[Stored items]
::::::::

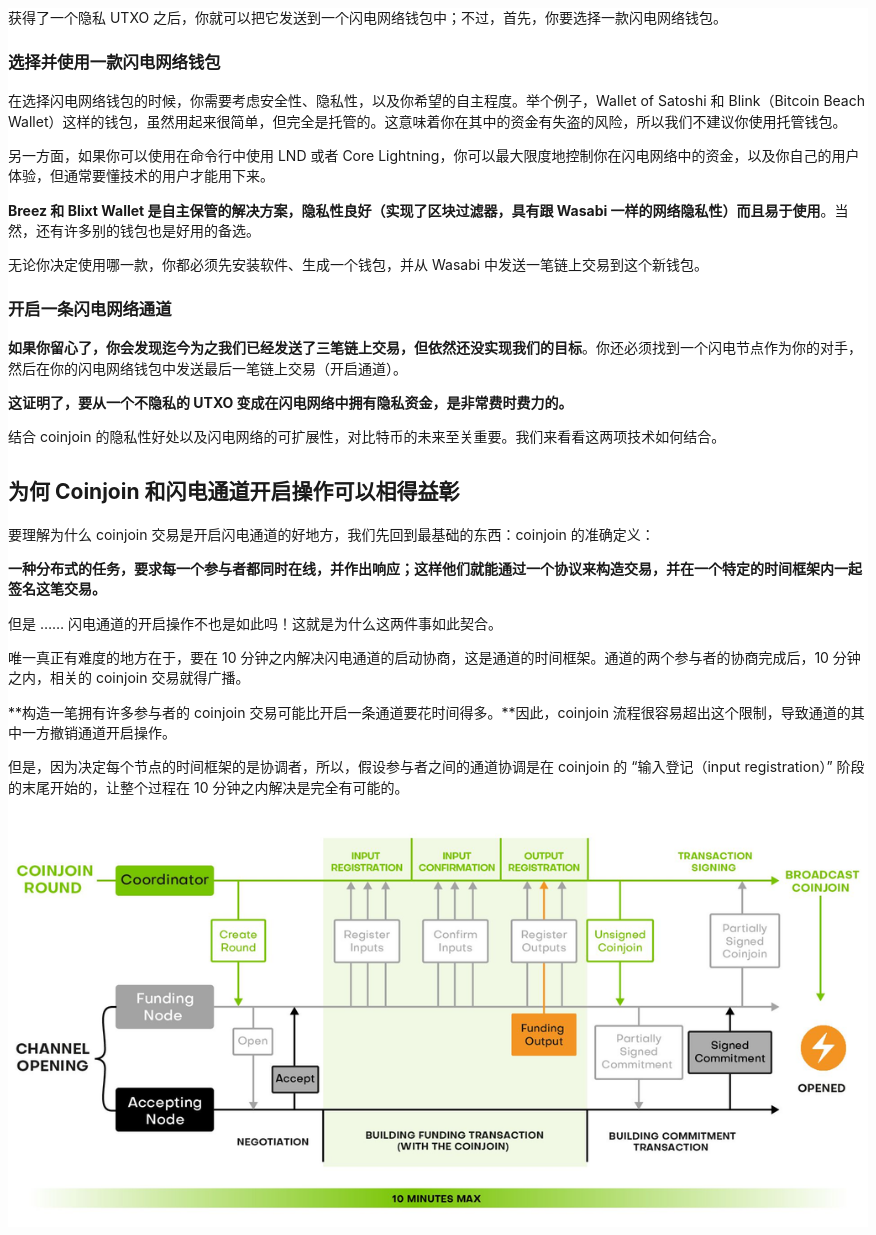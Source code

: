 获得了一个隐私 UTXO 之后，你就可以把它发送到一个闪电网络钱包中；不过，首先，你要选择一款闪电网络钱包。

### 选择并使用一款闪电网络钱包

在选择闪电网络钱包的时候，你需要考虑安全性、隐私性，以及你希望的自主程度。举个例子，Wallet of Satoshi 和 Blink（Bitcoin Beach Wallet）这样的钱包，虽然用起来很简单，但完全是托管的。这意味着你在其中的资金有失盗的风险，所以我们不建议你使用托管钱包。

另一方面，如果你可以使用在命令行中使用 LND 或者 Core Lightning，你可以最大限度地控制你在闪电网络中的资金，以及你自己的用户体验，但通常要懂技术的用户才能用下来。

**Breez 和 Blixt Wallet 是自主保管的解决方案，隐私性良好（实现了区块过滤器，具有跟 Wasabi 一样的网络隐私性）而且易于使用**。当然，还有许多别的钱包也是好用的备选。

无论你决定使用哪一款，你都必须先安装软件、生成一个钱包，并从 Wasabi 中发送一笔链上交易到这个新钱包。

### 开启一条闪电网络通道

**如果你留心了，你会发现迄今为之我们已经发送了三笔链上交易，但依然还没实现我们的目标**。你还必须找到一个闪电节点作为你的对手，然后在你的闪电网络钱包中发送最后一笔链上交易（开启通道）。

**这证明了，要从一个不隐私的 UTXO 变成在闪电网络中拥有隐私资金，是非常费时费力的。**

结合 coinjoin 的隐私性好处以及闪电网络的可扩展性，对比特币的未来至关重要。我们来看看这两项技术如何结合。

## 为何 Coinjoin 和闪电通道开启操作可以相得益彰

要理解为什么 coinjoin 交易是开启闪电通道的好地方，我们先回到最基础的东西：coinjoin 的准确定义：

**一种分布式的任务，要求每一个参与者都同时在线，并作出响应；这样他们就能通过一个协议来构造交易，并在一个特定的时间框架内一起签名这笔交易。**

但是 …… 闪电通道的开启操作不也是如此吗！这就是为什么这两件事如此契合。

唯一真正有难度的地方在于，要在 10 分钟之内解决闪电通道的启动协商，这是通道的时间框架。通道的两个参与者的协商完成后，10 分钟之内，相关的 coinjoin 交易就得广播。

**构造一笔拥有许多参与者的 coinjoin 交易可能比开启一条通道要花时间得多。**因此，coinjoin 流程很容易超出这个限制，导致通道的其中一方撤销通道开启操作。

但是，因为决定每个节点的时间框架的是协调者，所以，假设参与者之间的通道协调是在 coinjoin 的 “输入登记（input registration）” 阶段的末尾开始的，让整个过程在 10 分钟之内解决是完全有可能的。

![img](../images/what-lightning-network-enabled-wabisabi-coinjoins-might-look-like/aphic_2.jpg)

::::::::

Task prompt:
Word for word, reproduce all of the entries above and omit the pictures.

Answer box:
Source code

: 获得了一个隐私 UTXO 之后，你就可以把它发送到一个闪电网络钱包中；不过，首先，你要选择一款闪电网络钱包。

### 选择并使用一款闪电网络钱包

在选择闪电网络钱包的时候，你需要考虑安全性、隐私性，以及你希望的自主程度。举个例子，Wallet of Satoshi 和 Blink（Bitcoin Beach Wallet）这样的钱包，虽然用起来很简单，但完全是托管的。这意味着你在其中的资金有失盗的风险，所以我们不建议你使用托管钱包。

另一方面，如果你可以使用在命令行中使用 LND 或者 Core Lightning，你可以最大限度地控制你在闪电网络中的资金，以及你自己的用户体验，但通常要懂技术的用户才能用下来。

**Breez 和 Blixt Wallet 是自主保管的解决方案，隐私性良好（实现了区块过滤器，具有跟 Wasabi 一样的网络隐私性）而且易于使用**。当然，还有许多别的钱包也是好用的备选。

无论你决定使用哪一款，你都必须先安装软件、生成一个钱包，并从 Wasabi 中发送一笔链上交易到这个新钱包。

### 开启一条闪电网络通道

**如果你留心了，你会发现迄今为之我们已经发送了三笔链上交易，但依然还没实现我们的目标**。你还必须找到一个闪电节点作为你的对手，然后在你的闪电网络钱包中发送最后一笔链上交易（开启通道）。

**这证明了，要从一个不隐私的 UTXO 变成在闪电网络中拥有隐私资金，是非常费时费力的。**

结合 coinjoin 的隐私性好处以及闪电网络的可扩展性，对比特币的未来至关重要。我们来看看这两项技术如何结合。

## 为何 Coinjoin 和闪电通道开启操作可以相得益彰

要理解为什么 coinjoin 交易是开启闪电通道的好地方，我们先回到最基础的东西：coinjoin 的准确定义：

**一种分布式的任务，要求每一个参与者都同时在线，并作出响应；这样他们就能通过一个协议来构造交易，并在一个特定的时间框架内一起签名这笔交易。**

但是 …… 闪电通道的开启操作不也是如此吗！这就是为什么这两件事如此契合。

唯一真正有难度的地方在于，要在 10 分钟之内解决闪电通道的启动协商，这是通道的时间框架。通道的两个参与者的协商完成后，10 分钟之内，相关的 coinjoin 交易就得广播。

**构造一笔拥有许多参与者的 coinjoin 交易可能比开启一条通道要花时间得多。**因此，coinjoin 流程很容易超出这个限制，导致通道的其中一方撤销通道开启操作。

但是，因为决定每个节点的时间框架的是协调者，所以，假设参与者之间的通道协调是在 coinjoin 的 “输入登记（input registration）” 阶段的末尾开始的，让整个过程在 10 分钟之内解决是完全有可能的。

![img](../images/what-lightning-network-enabled-wabisabi-coinjoins-might-look-like/aphic_2.jpg)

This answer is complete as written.